[Stored data entries]
──────────

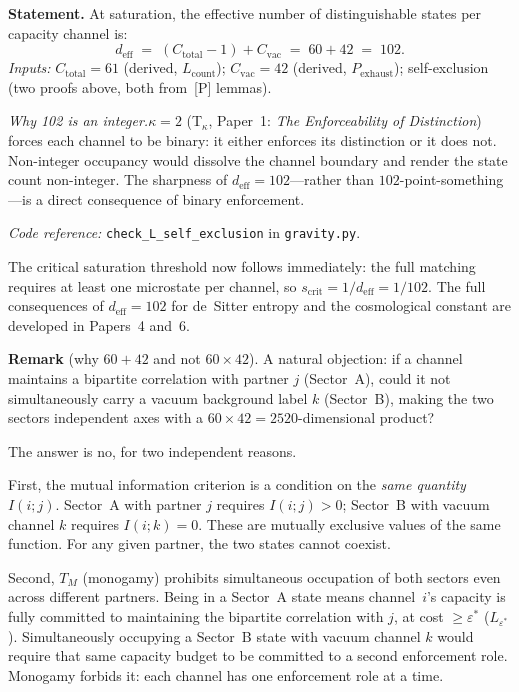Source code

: \documentclass[11pt]{article}
\newcommand{\coderef}[2]{\smallskip\noindent\textit{Code reference:} \texttt{#1} in \texttt{#2}.}
\begin{document}
\begin{tcolorbox}[apfbox, title={$L_{\mathrm{self\text{-}excl}}$: Effective Dimension per Capacity Channel}]
\textbf{Statement.}  At saturation, the effective number of distinguishable states per capacity channel is:
\begin{equation}
d_{\mathrm{eff}} \;=\; (C_{\mathrm{total}} - 1) + C_{\mathrm{vac}} \;=\; 60 + 42 \;=\; 102.
\label{eq:deff}
\end{equation}
\textit{Inputs:} $C_{\mathrm{total}} = 61$ (derived, $L_{\mathrm{count}}$); $C_{\mathrm{vac}} = 42$ (derived, $P_{\mathrm{exhaust}}$); self-exclusion (two proofs above, both from~[P] lemmas).

\smallskip
\noindent\textit{Why 102 is an integer.}\quad $\kappa = 2$ (T$_\kappa$, Paper~1: \emph{The Enforceability of Distinction}) forces each channel to be binary: it either enforces its distinction or it does not.  Non-integer occupancy would dissolve the channel boundary and render the state count non-integer.  The sharpness of $d_{\mathrm{eff}} = 102$---rather than $102$-point-something---is a direct consequence of binary enforcement.

\coderef{check\_L\_self\_exclusion}{gravity.py}
\end{tcolorbox}

The critical saturation threshold now follows immediately: the full matching requires at least one microstate per channel, so $s_{\mathrm{crit}} = 1/d_{\mathrm{eff}} = 1/102$.  The full consequences of $d_{\mathrm{eff}} = 102$ for de~Sitter entropy and the cosmological constant are developed in Papers~4 and~6.

\smallskip
\noindent\textbf{Remark} (why $60 + 42$ and not $60 \times 42$).\quad
A natural objection: if a channel maintains a bipartite correlation with partner $j$ (Sector~A), could it not simultaneously carry a vacuum background label $k$ (Sector~B), making the two sectors independent axes with a $60 \times 42 = 2520$-dimensional product?

The answer is no, for two independent reasons.

First, the mutual information criterion is a condition on the \emph{same quantity} $I(i;j)$.  Sector~A with partner $j$ requires $I(i;j) > 0$; Sector~B with vacuum channel $k$ requires $I(i;k) = 0$.  These are mutually exclusive values of the same function.  For any given partner, the two states cannot coexist.

Second, $T_M$ (monogamy) prohibits simultaneous occupation of both sectors even across different partners.  Being in a Sector~A state means channel~$i$'s capacity is fully committed to maintaining the bipartite correlation with $j$, at cost $\ge \varepsilon^*$ ($L_{\varepsilon^*}$).  Simultaneously occupying a Sector~B state with vacuum channel $k$ would require that same capacity budget to be committed to a second enforcement role.  Monogamy forbids it: each channel has one enforcement role at a time.
\end{document}
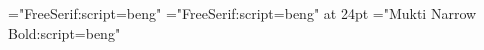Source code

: 
\usepackage{fontspec}
\font\serif="FreeSerif:script=beng"
\font\serifbb="FreeSerif:script=beng" at 24pt
\font{}="Mukti Narrow Bold:script=beng"
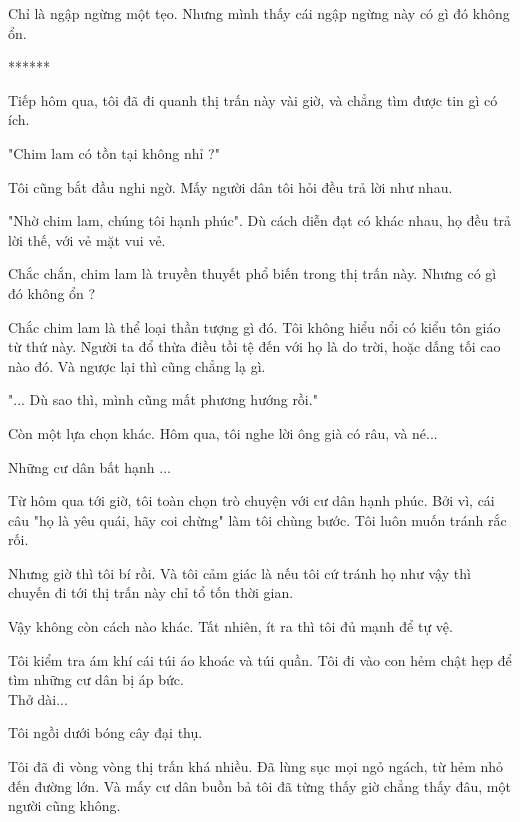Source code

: Chỉ là ngập ngừng một tẹo. Nhưng mình thấy cái ngập ngừng này có gì đó không ổn. \\

\begin{center}
	******
\end{center}


Tiếp hôm qua, tôi đã đi quanh thị trấn này vài giờ, và chẳng tìm được tin gì có ích.

"Chim lam có tồn tại không nhỉ ?"

Tôi cũng bắt đầu nghi ngờ. Mấy người dân tôi hỏi đều trả lời như nhau.

"Nhờ chim lam, chúng tôi hạnh phúc". Dù cách diễn đạt có khác nhau, họ đều trả lời thế, với vẻ mặt vui vẻ.

Chắc chắn, chim lam là truyền thuyết phổ biến trong thị trấn này. Nhưng có gì đó không ổn ?

Chắc chim lam là thể loại thần tượng gì đó. Tôi không hiểu nổi có kiểu tôn giáo từ thứ này. Người ta đổ thừa điều tồi tệ đến với họ là do trời, hoặc dấng tối cao nào đó. Và ngược lại thì cũng chẳng lạ gì.

"... Dù sao thì, mình cũng mất phương hướng rồi."

Còn một lựa chọn khác. Hôm qua, tôi nghe lời ông già có râu, và né...

Những cư dân bất hạnh ...

Từ hôm qua tới giờ, tôi toàn chọn trò chuyện với cư dân hạnh phúc. Bởi vì, cái câu "họ là yêu quái, hãy coi chừng" làm tôi chùng bước. Tôi luôn muốn tránh rắc rối.

Nhưng giờ thì tôi bí rồi. Và tôi cảm giác là nếu tôi cứ tránh họ như vậy thì chuyến đi tới thị trấn này chỉ tổ tốn thời gian.

Vậy không còn cách nào khác. Tất nhiên, ít ra thì tôi đủ mạnh để tự vệ.

Tôi kiểm tra ám khí cái túi áo khoác và túi quần. Tôi đi vào con hẻm chật hẹp để tìm những cư dân bị áp bức.\\

Thở dài...

Tôi ngồi dưới bóng cây đại thụ.

Tôi đã đi vòng vòng thị trấn khá nhiều. Đã lùng sục mọi ngỏ ngách, từ hẻm nhỏ đến đường lớn. Và mấy cư dân buồn bả tôi đã từng thấy giờ chẳng thấy đâu, một người cũng không.


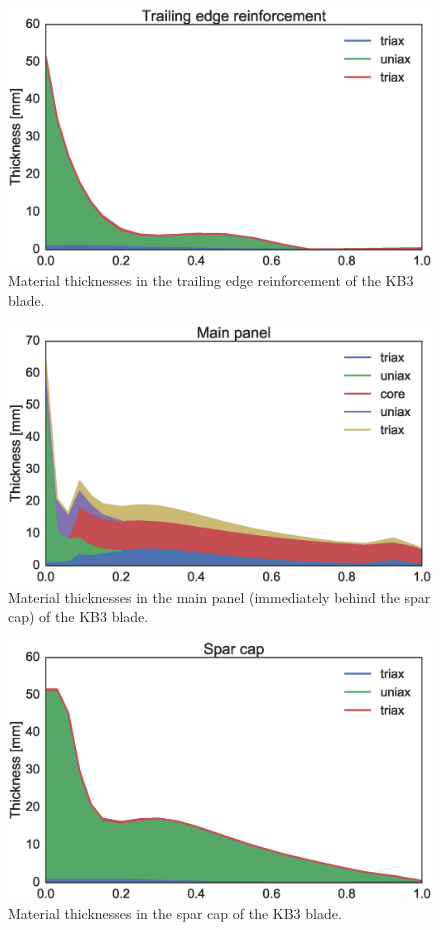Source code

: \begin{figure}[!ht]
\begin{center}
	\includegraphics[width=.85\linewidth]{figures/KB3_region01.eps}
\end{center}
\caption{Material thicknesses in the trailing edge reinforcement of the KB3 blade.}
\label{fig:KB3matstackr01}
\end{figure}

\begin{figure}[!ht]
\begin{center}
	\includegraphics[width=.85\linewidth]{figures/KB3_region02.eps}
\end{center}
\caption{Material thicknesses in the main panel (immediately behind the spar cap) of the KB3 blade.}
\label{fig:KB3matstackr02}
\end{figure}

\begin{figure}[!ht]
\begin{center}
	\includegraphics[width=.85\linewidth]{figures/KB3_region04.eps}
\end{center}
\caption{Material thicknesses in the spar cap of the KB3 blade.}
\label{fig:KB3matstackr04}
\end{figure}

──────────

▶ **Work to be completed**:
Retype the data above exactly. Do not carry over any images.

▶ **Exercise response**:
Source code

: \documentclass[11pt]{article}
\newcommand{\coderef}[2]{\smallskip\noindent\textit{Code reference:} \texttt{#1} in \texttt{#2}.}
\begin{document}
\begin{tcolorbox}[apfbox, title={$L_{\mathrm{self\text{-}excl}}$: Effective Dimension per Capacity Channel}]
\textbf{Statement.}  At saturation, the effective number of distinguishable states per capacity channel is:
\begin{equation}
d_{\mathrm{eff}} \;=\; (C_{\mathrm{total}} - 1) + C_{\mathrm{vac}} \;=\; 60 + 42 \;=\; 102.
\label{eq:deff}
\end{equation}
\textit{Inputs:} $C_{\mathrm{total}} = 61$ (derived, $L_{\mathrm{count}}$); $C_{\mathrm{vac}} = 42$ (derived, $P_{\mathrm{exhaust}}$); self-exclusion (two proofs above, both from~[P] lemmas).

\smallskip
\noindent\textit{Why 102 is an integer.}\quad $\kappa = 2$ (T$_\kappa$, Paper~1: \emph{The Enforceability of Distinction}) forces each channel to be binary: it either enforces its distinction or it does not.  Non-integer occupancy would dissolve the channel boundary and render the state count non-integer.  The sharpness of $d_{\mathrm{eff}} = 102$---rather than $102$-point-something---is a direct consequence of binary enforcement.

\coderef{check\_L\_self\_exclusion}{gravity.py}
\end{tcolorbox}

The critical saturation threshold now follows immediately: the full matching requires at least one microstate per channel, so $s_{\mathrm{crit}} = 1/d_{\mathrm{eff}} = 1/102$.  The full consequences of $d_{\mathrm{eff}} = 102$ for de~Sitter entropy and the cosmological constant are developed in Papers~4 and~6.

\smallskip
\noindent\textbf{Remark} (why $60 + 42$ and not $60 \times 42$).\quad
A natural objection: if a channel maintains a bipartite correlation with partner $j$ (Sector~A), could it not simultaneously carry a vacuum background label $k$ (Sector~B), making the two sectors independent axes with a $60 \times 42 = 2520$-dimensional product?

The answer is no, for two independent reasons.

First, the mutual information criterion is a condition on the \emph{same quantity} $I(i;j)$.  Sector~A with partner $j$ requires $I(i;j) > 0$; Sector~B with vacuum channel $k$ requires $I(i;k) = 0$.  These are mutually exclusive values of the same function.  For any given partner, the two states cannot coexist.

Second, $T_M$ (monogamy) prohibits simultaneous occupation of both sectors even across different partners.  Being in a Sector~A state means channel~$i$'s capacity is fully committed to maintaining the bipartite correlation with $j$, at cost $\ge \varepsilon^*$ ($L_{\varepsilon^*}$).  Simultaneously occupying a Sector~B state with vacuum channel $k$ would require that same capacity budget to be committed to a second enforcement role.  Monogamy forbids it: each channel has one enforcement role at a time.
\end{document}
Source code

: 
\usepackage{fontspec}
\font\serif="FreeSerif:script=beng"
\font\serifbb="FreeSerif:script=beng" at 24pt
\font{}="Mukti Narrow Bold:script=beng"
Source code

: Chỉ là ngập ngừng một tẹo. Nhưng mình thấy cái ngập ngừng này có gì đó không ổn. \\

\begin{center}
	******
\end{center}


Tiếp hôm qua, tôi đã đi quanh thị trấn này vài giờ, và chẳng tìm được tin gì có ích.

"Chim lam có tồn tại không nhỉ ?"

Tôi cũng bắt đầu nghi ngờ. Mấy người dân tôi hỏi đều trả lời như nhau.

"Nhờ chim lam, chúng tôi hạnh phúc". Dù cách diễn đạt có khác nhau, họ đều trả lời thế, với vẻ mặt vui vẻ.

Chắc chắn, chim lam là truyền thuyết phổ biến trong thị trấn này. Nhưng có gì đó không ổn ?

Chắc chim lam là thể loại thần tượng gì đó. Tôi không hiểu nổi có kiểu tôn giáo từ thứ này. Người ta đổ thừa điều tồi tệ đến với họ là do trời, hoặc dấng tối cao nào đó. Và ngược lại thì cũng chẳng lạ gì.

"... Dù sao thì, mình cũng mất phương hướng rồi."

Còn một lựa chọn khác. Hôm qua, tôi nghe lời ông già có râu, và né...

Những cư dân bất hạnh ...

Từ hôm qua tới giờ, tôi toàn chọn trò chuyện với cư dân hạnh phúc. Bởi vì, cái câu "họ là yêu quái, hãy coi chừng" làm tôi chùng bước. Tôi luôn muốn tránh rắc rối.

Nhưng giờ thì tôi bí rồi. Và tôi cảm giác là nếu tôi cứ tránh họ như vậy thì chuyến đi tới thị trấn này chỉ tổ tốn thời gian.

Vậy không còn cách nào khác. Tất nhiên, ít ra thì tôi đủ mạnh để tự vệ.

Tôi kiểm tra ám khí cái túi áo khoác và túi quần. Tôi đi vào con hẻm chật hẹp để tìm những cư dân bị áp bức.\\

Thở dài...

Tôi ngồi dưới bóng cây đại thụ.

Tôi đã đi vòng vòng thị trấn khá nhiều. Đã lùng sục mọi ngỏ ngách, từ hẻm nhỏ đến đường lớn. Và mấy cư dân buồn bả tôi đã từng thấy giờ chẳng thấy đâu, một người cũng không.


Source code

: \begin{figure}[!ht]
\begin{center}
	\includegraphics[width=.85\linewidth]{figures/KB3_region01.eps}
\end{center}
\caption{Material thicknesses in the trailing edge reinforcement of the KB3 blade.}
\label{fig:KB3matstackr01}
\end{figure}

\begin{figure}[!ht]
\begin{center}
	\includegraphics[width=.85\linewidth]{figures/KB3_region02.eps}
\end{center}
\caption{Material thicknesses in the main panel (immediately behind the spar cap) of the KB3 blade.}
\label{fig:KB3matstackr02}
\end{figure}

\begin{figure}[!ht]
\begin{center}
	\includegraphics[width=.85\linewidth]{figures/KB3_region04.eps}
\end{center}
\caption{Material thicknesses in the spar cap of the KB3 blade.}
\label{fig:KB3matstackr04}
\end{figure}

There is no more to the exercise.